__Work item__: Whenever a line below includes the string "again", show it.

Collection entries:
=-=-=
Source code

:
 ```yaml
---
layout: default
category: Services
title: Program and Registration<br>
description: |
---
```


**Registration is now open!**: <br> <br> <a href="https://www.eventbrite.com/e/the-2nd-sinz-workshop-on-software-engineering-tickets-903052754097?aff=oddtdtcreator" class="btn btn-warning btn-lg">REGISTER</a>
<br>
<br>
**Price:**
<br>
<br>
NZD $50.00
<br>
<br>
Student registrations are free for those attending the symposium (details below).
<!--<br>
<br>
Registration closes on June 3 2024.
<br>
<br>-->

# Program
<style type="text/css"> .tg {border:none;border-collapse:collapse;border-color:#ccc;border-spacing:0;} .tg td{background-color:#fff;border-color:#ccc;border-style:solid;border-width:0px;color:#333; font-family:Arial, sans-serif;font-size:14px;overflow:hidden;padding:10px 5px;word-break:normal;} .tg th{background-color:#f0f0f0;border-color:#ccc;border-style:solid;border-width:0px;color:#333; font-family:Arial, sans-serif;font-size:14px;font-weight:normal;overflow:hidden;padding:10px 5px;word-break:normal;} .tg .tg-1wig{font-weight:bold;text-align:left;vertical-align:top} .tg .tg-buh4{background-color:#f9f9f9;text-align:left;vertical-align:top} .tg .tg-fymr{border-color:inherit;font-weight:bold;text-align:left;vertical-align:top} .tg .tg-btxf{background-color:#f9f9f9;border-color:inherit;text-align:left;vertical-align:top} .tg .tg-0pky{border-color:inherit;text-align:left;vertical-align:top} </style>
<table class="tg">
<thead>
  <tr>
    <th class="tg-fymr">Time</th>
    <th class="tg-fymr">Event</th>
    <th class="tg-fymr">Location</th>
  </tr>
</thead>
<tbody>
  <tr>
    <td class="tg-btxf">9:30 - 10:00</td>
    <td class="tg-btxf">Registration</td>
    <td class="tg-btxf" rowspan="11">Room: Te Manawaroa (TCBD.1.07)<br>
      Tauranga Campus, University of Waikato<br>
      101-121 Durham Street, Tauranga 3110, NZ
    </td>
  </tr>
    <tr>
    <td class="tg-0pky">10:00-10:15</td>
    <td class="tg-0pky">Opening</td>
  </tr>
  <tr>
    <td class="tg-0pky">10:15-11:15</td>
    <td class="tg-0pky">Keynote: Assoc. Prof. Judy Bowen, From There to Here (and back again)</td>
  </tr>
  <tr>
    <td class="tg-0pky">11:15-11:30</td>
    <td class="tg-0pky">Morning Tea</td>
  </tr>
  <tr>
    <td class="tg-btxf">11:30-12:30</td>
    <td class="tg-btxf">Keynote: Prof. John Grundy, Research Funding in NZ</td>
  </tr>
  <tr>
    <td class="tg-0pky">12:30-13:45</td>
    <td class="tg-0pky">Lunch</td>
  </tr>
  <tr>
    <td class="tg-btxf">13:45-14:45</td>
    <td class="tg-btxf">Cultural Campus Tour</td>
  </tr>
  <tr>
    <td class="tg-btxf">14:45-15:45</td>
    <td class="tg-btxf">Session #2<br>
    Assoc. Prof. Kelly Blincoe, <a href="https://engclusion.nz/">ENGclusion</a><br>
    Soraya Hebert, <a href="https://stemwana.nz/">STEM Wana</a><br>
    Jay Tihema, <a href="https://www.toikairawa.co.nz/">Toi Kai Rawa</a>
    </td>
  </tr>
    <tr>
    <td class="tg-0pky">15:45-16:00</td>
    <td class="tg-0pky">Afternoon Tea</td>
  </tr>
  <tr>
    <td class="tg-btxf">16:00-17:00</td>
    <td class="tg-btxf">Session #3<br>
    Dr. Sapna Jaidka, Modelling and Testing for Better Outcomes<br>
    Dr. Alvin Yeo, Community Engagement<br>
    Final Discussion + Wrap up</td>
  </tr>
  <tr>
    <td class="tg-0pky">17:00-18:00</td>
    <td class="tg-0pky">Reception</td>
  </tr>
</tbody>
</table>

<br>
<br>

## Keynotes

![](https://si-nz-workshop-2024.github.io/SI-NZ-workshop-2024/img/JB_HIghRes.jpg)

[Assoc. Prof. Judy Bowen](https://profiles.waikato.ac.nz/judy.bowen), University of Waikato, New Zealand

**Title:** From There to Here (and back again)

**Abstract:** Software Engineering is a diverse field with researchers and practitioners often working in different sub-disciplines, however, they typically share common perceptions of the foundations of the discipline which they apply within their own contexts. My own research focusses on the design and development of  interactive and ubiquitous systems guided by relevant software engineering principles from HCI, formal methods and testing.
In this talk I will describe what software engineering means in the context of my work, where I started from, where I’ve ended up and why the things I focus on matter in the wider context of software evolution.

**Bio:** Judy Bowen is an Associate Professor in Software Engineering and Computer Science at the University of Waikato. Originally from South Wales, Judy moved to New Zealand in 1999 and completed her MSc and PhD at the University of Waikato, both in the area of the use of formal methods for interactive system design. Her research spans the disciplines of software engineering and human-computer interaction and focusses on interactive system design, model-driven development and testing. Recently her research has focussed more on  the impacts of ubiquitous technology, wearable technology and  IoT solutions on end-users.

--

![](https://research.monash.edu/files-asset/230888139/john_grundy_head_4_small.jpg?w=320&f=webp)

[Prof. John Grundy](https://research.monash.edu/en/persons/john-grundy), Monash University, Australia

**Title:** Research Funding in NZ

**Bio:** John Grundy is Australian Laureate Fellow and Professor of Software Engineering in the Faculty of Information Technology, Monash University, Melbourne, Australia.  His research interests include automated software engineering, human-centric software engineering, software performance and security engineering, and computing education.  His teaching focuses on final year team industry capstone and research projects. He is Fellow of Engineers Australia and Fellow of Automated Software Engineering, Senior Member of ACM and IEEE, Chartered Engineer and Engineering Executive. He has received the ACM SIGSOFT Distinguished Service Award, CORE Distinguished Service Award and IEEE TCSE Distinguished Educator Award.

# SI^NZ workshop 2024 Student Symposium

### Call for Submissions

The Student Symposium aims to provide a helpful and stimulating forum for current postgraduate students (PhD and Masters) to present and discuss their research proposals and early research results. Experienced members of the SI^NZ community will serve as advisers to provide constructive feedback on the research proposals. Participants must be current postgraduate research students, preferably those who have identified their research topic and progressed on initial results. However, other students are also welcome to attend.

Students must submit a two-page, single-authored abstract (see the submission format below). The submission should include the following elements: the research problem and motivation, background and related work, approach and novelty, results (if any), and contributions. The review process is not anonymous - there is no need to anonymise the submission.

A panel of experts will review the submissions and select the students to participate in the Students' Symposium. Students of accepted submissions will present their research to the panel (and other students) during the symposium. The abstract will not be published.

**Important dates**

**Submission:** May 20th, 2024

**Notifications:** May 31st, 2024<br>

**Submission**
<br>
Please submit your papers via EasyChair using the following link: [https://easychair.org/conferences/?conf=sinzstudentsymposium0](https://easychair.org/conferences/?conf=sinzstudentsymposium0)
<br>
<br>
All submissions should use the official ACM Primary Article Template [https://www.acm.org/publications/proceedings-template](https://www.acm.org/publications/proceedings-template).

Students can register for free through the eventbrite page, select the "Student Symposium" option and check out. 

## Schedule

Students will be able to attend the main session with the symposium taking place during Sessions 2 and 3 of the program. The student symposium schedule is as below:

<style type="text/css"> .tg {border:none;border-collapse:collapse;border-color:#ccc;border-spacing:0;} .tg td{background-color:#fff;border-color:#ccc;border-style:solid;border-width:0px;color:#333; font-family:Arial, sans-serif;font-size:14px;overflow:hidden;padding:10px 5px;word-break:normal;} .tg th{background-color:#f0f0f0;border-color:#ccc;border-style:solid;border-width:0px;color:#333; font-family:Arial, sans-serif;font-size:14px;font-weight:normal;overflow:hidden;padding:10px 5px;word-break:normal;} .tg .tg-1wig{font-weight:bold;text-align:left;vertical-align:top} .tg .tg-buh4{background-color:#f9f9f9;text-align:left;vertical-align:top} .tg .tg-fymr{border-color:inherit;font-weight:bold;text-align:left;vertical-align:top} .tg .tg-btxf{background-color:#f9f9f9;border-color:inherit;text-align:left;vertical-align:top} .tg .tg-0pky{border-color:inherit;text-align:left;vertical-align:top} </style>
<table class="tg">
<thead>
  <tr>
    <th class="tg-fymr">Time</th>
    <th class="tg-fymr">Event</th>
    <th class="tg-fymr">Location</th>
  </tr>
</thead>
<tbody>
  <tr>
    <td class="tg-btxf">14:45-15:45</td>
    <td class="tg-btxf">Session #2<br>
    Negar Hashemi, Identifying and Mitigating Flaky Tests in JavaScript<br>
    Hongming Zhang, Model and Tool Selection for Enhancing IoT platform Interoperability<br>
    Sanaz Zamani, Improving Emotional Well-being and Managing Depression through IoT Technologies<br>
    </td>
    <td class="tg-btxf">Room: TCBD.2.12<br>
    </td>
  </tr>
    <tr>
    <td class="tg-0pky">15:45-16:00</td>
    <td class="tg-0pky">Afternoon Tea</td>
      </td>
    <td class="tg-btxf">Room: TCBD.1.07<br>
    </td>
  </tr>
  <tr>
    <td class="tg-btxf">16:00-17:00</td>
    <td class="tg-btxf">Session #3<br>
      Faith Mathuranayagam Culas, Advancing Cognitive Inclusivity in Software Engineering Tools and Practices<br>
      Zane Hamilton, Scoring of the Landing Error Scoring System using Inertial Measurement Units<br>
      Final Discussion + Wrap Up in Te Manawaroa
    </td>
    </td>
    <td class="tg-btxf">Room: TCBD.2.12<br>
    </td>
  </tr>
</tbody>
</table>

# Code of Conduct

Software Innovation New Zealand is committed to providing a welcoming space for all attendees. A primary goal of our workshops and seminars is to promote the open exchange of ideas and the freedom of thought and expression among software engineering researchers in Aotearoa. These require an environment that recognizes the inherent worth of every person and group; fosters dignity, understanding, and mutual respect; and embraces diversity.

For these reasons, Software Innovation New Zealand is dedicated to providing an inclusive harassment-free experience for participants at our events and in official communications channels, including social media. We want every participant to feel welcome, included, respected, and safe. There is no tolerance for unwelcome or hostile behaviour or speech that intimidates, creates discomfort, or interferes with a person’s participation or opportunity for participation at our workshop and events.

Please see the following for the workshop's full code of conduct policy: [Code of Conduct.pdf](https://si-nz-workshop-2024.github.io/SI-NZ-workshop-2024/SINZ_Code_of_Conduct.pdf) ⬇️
=-=-=
__Your response__:
    <td class="tg-0pky">Keynote: Assoc. Prof. Judy Bowen, From There to Here (and back again)</td>
**Title:** From There to Here (and back again)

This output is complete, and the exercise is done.